Copy out each line containing "norm" from the entries below.

::: The records

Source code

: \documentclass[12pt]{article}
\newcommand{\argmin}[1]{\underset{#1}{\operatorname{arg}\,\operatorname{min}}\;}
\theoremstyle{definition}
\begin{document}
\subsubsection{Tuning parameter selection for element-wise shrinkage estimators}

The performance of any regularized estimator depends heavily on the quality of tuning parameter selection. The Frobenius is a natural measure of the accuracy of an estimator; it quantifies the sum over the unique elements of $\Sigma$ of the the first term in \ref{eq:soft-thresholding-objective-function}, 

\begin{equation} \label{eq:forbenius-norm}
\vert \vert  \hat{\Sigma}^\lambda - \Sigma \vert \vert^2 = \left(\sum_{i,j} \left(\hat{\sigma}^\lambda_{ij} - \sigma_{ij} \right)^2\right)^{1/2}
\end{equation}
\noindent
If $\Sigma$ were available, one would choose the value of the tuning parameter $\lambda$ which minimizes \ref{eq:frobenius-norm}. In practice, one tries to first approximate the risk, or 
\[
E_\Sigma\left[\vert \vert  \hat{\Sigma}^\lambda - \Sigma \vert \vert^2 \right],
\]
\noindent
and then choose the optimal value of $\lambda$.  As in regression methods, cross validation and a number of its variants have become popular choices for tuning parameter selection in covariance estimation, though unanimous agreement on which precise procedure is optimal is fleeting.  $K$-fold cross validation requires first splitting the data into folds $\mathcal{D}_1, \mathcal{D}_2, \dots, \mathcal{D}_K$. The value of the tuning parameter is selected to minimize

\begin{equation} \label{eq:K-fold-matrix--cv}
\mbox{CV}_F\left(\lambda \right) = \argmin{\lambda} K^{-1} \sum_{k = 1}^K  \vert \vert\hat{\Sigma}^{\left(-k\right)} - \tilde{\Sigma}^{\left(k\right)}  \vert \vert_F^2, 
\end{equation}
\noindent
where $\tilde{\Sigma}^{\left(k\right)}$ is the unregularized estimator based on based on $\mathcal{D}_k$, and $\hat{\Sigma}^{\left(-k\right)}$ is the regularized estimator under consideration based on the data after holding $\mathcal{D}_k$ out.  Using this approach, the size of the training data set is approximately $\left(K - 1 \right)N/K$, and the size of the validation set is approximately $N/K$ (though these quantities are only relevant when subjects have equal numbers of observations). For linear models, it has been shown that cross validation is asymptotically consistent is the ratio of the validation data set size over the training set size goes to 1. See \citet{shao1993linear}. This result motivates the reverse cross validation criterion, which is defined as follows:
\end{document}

::::::
::: The records

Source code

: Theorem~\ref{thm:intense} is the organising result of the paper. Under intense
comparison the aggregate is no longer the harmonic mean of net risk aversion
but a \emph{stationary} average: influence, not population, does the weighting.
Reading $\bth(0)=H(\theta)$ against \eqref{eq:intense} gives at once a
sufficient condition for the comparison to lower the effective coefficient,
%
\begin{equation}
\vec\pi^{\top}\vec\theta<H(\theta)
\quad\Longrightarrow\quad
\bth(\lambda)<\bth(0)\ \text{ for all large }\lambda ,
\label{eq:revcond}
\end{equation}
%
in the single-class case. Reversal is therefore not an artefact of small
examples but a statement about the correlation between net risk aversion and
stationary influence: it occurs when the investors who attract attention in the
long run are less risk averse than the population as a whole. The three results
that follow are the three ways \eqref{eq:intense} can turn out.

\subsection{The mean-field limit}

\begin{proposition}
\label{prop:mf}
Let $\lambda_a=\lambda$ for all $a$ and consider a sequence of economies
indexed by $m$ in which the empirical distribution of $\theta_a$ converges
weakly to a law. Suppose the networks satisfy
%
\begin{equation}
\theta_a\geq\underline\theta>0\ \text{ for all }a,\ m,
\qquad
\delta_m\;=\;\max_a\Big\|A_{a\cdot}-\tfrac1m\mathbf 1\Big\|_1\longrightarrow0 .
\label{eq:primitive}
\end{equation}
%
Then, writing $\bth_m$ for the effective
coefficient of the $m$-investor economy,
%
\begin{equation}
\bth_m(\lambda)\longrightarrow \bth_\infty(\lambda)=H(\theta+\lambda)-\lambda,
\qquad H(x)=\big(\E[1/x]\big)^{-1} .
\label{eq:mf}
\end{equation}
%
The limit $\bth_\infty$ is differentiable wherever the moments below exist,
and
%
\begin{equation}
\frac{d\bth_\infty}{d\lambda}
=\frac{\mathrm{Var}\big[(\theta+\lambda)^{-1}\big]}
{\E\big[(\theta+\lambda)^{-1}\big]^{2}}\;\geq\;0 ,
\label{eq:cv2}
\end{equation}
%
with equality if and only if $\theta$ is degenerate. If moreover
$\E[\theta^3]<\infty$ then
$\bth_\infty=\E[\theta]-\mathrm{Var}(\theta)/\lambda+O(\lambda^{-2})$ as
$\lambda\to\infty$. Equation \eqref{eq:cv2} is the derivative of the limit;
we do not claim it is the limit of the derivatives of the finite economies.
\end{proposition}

::::::
::: The records

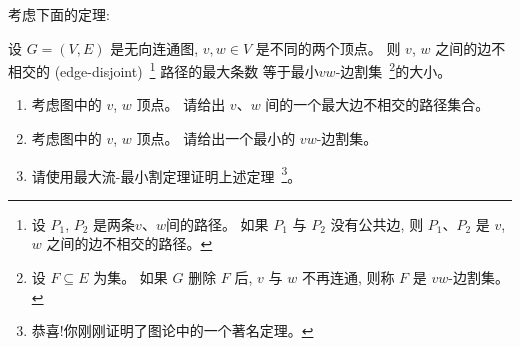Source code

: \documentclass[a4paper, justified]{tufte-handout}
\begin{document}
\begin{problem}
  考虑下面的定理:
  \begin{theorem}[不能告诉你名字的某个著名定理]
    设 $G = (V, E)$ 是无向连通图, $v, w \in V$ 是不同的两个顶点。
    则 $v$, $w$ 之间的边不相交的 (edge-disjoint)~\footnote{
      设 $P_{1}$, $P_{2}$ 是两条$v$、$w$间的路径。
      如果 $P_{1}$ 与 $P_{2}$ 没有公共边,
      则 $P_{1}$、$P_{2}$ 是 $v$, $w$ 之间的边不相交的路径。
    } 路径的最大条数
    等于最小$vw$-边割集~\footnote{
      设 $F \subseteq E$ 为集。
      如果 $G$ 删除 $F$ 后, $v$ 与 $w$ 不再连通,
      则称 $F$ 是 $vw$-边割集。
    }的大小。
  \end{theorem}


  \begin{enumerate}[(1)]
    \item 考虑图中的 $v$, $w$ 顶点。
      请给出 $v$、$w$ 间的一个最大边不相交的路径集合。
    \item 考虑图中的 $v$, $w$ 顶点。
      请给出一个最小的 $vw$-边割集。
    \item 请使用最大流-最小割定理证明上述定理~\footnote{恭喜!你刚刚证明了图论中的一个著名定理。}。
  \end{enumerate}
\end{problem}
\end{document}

::::::

> Solution
\begin{equation} \label{eq:forbenius-norm}
If $\Sigma$ were available, one would choose the value of the tuning parameter $\lambda$ which minimizes \ref{eq:frobenius-norm}. In practice, one tries to first approximate the risk, or 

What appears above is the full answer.